The system is based on silicon nanowires developed at Berkeley Lab several years ago. “Using an abundant and inexpensive material like silicon to develop thermoelectric generators will increase market penetration while helping industries minimize energy losses,” said Berkeley Lab scientist Vi Rapp.
The funding comes from CEC’s Electric Program Investment Charge (EPIC) program, which funds clean energy innovation to reduce pollution, foster economic development, and meet the state’s climate goals. Worldwide, approximately 45 quads of energy are rejected as waste heat at high temperatures (greater than 300 degrees Celsius) every year. For comparison, the United States uses about 100 quads of primary energy each year.
More than 10 years ago, Berkeley Lab research was focused on the low-temperature conversion of waste heat to electricity—a great technology advancement at the time. Because converting waste heat at high temperatures is cost-effective and competes with other zero-carbon and waste heat conversion technologies, high-temperature thermoelectric conversion has been the next sought-after technology advance.

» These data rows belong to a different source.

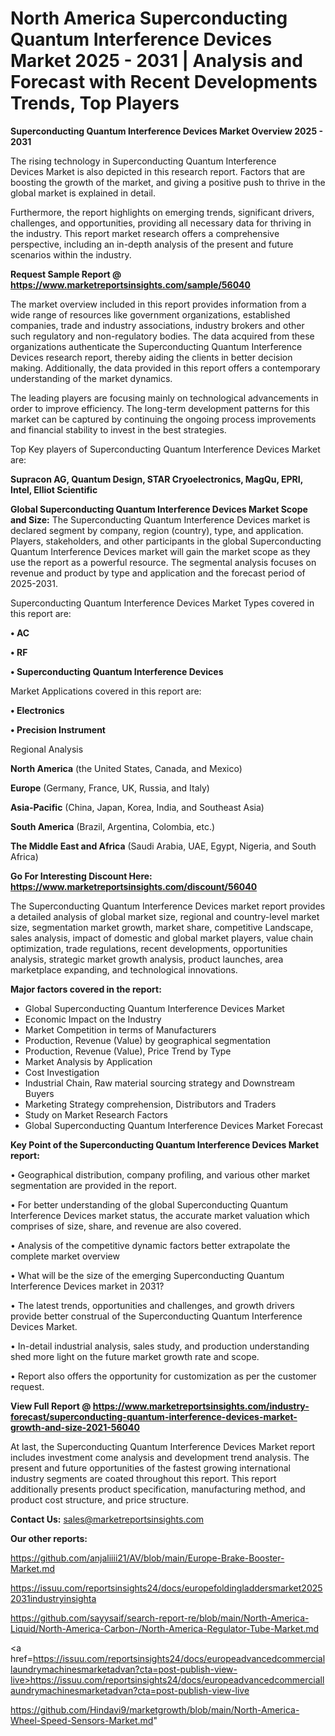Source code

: # North America Superconducting Quantum Interference Devices Market 2025 - 2031 | Analysis and Forecast with Recent Developments Trends, Top Players

<Strong> Superconducting Quantum Interference Devices Market Overview 2025 - 2031</strong>

The rising technology in Superconducting Quantum Interference Devices Market is also depicted in this research report. Factors that are boosting the growth of the market, and giving a positive push to thrive in the global market is explained in detail.

Furthermore, the report highlights on emerging trends, significant drivers, challenges, and opportunities, providing all necessary data for thriving in the industry. This report market research offers a comprehensive perspective, including an in-depth analysis of the present and future scenarios within the industry.

<strong>Request Sample Report @ <a href=https://www.marketreportsinsights.com/sample/56040>https://www.marketreportsinsights.com/sample/56040</a></strong>

The market overview included in this report provides information from a wide range of resources like government organizations, established companies, trade and industry associations, industry brokers and other such regulatory and non-regulatory bodies. The data acquired from these organizations authenticate the Superconducting Quantum Interference Devices research report, thereby aiding the clients in better decision making. Additionally, the data provided in this report offers a contemporary understanding of the market dynamics.

The leading players are focusing mainly on technological advancements in order to improve efficiency. The long-term development patterns for this market can be captured by continuing the ongoing process improvements and financial stability to invest in the best strategies.

Top Key players of Superconducting Quantum Interference Devices Market are:

<strong>Supracon AG, Quantum Design, STAR Cryoelectronics, MagQu, EPRI, Intel, Elliot Scientific</strong>

<strong><b>Global Superconducting Quantum Interference Devices Market Scope and Size:</b></strong>
The Superconducting Quantum Interference Devices market is declared segment by company, region (country), type, and application. Players, stakeholders, and other participants in the global Superconducting Quantum Interference Devices market will gain the market scope as they use the report as a powerful resource. The segmental analysis focuses on revenue and product by type and application and the forecast period of 2025-2031.

Superconducting Quantum Interference Devices Market Types covered in this report are:

<strong>• AC

• RF

• Superconducting Quantum Interference Devices</strong>

Market Applications covered in this report are:

<strong>• Electronics

• Precision Instrument</strong> 

Regional Analysis

<strong>North America</strong> (the United States, Canada, and Mexico)

<strong>Europe</strong> (Germany, France, UK, Russia, and Italy)

<strong>Asia-Pacific</strong> (China, Japan, Korea, India, and Southeast Asia)

<strong>South America</strong> (Brazil, Argentina, Colombia, etc.)

<strong>The Middle East and Africa</strong> (Saudi Arabia, UAE, Egypt, Nigeria, and South Africa)

<strong>Go For Interesting Discount Here: <a href=https://www.marketreportsinsights.com/discount/56040>https://www.marketreportsinsights.com/discount/56040</a></strong>

The Superconducting Quantum Interference Devices market report provides a detailed analysis of global market size, regional and country-level market size, segmentation market growth, market share, competitive Landscape, sales analysis, impact of domestic and global market players, value chain optimization, trade regulations, recent developments, opportunities analysis, strategic market growth analysis, product launches, area marketplace expanding, and technological innovations.

<strong><b>Major factors covered in the report:</b></strong>
<ul>
  <li>Global Superconducting Quantum Interference Devices Market </li>
  <li>Economic Impact on the Industry</li>
  <li>Market Competition in terms of Manufacturers</li>
  <li>Production, Revenue (Value) by geographical segmentation</li>
  <li>Production, Revenue (Value), Price Trend by Type</li>
  <li>Market Analysis by Application</li>
  <li>Cost Investigation</li>
  <li>Industrial Chain, Raw material sourcing strategy and Downstream Buyers</li>
  <li>Marketing Strategy comprehension, Distributors and Traders</li>
  <li>Study on Market Research Factors</li>
  <li>Global Superconducting Quantum Interference Devices Market Forecast</li>
</ul>

<strong><b>Key Point of the Superconducting Quantum Interference Devices Market report:</b></strong>

• Geographical distribution, company profiling, and various other market segmentation are provided in the report.

• For better understanding of the global Superconducting Quantum Interference Devices market status, the accurate market valuation which comprises of size, share, and revenue are also covered.

• Analysis of the competitive dynamic factors better extrapolate the complete market overview

• What will be the size of the emerging Superconducting Quantum Interference Devices market in 2031?

• The latest trends, opportunities and challenges, and growth drivers provide better construal of the Superconducting Quantum Interference Devices Market.

• In-detail industrial analysis, sales study, and production understanding shed more light on the future market growth rate and scope.

• Report also offers the opportunity for customization as per the customer request.

<strong><b>View Full Report @ <a href=https://www.marketreportsinsights.com/industry-forecast/superconducting-quantum-interference-devices-market-growth-and-size-2021-56040>https://www.marketreportsinsights.com/industry-forecast/superconducting-quantum-interference-devices-market-growth-and-size-2021-56040</a></b></strong>


At last, the Superconducting Quantum Interference Devices Market report includes investment come analysis and development trend analysis. The present and future opportunities of the fastest growing international industry segments are coated throughout this report. This report additionally presents product specification, manufacturing method, and product cost structure, and price structure.

<strong>Contact Us:</strong>
sales@marketreportsinsights.com

<strong>Our other reports:</strong>

<a href=https://github.com/anjaliiii21/AV/blob/main/Europe-Brake-Booster-Market.md>https://github.com/anjaliiii21/AV/blob/main/Europe-Brake-Booster-Market.md</a>

<a href=https://issuu.com/reportsinsights24/docs/europefoldingladdersmarket20252031industryinsighta>https://issuu.com/reportsinsights24/docs/europefoldingladdersmarket20252031industryinsighta</a>

<a href=https://github.com/sayysaif/search-report-re/blob/main/North-America-Liquid/North-America-Carbon-/North-America-Regulator-Tube-Market.md>https://github.com/sayysaif/search-report-re/blob/main/North-America-Liquid/North-America-Carbon-/North-America-Regulator-Tube-Market.md</a>

<a href=https://issuu.com/reportsinsights24/docs/europeadvancedcommerciallaundrymachinesmarketadvan?cta=post-publish-view-live>https://issuu.com/reportsinsights24/docs/europeadvancedcommerciallaundrymachinesmarketadvan?cta=post-publish-view-live</a>

<a href=https://github.com/Hindavi9/marketgrowth/blob/main/North-America-Wheel-Speed-Sensors-Market.md>https://github.com/Hindavi9/marketgrowth/blob/main/North-America-Wheel-Speed-Sensors-Market.md</a>"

The CEC funded a Berkeley Lab and Stanford team to find a promising solution, and their findings were recently published in the journal Nature Communications. The team developed a technology that uses wafer-scale arrays of porous silicon nanowires with ultra-thin silicon crystallite that allows for an 18 times greater “figure of merit” (an expression representing performance or efficiency) than other high-temperature or bulk silicon thermoelectric technologies.
“High temperatures degrade materials,” said Ravi Prasher, the project lead and a scientist in Berkeley Lab’s Energy Technologies Area. “So we looked at silicon, which is abundant and stable, as well as cheap and reliable. Since bulk silicon does not have good thermoelectric properties, we use silicon to create nanowires—then the physics changes.”
Prasher said the next steps will be working to scale up the system, producing nanowires to test in actual devices.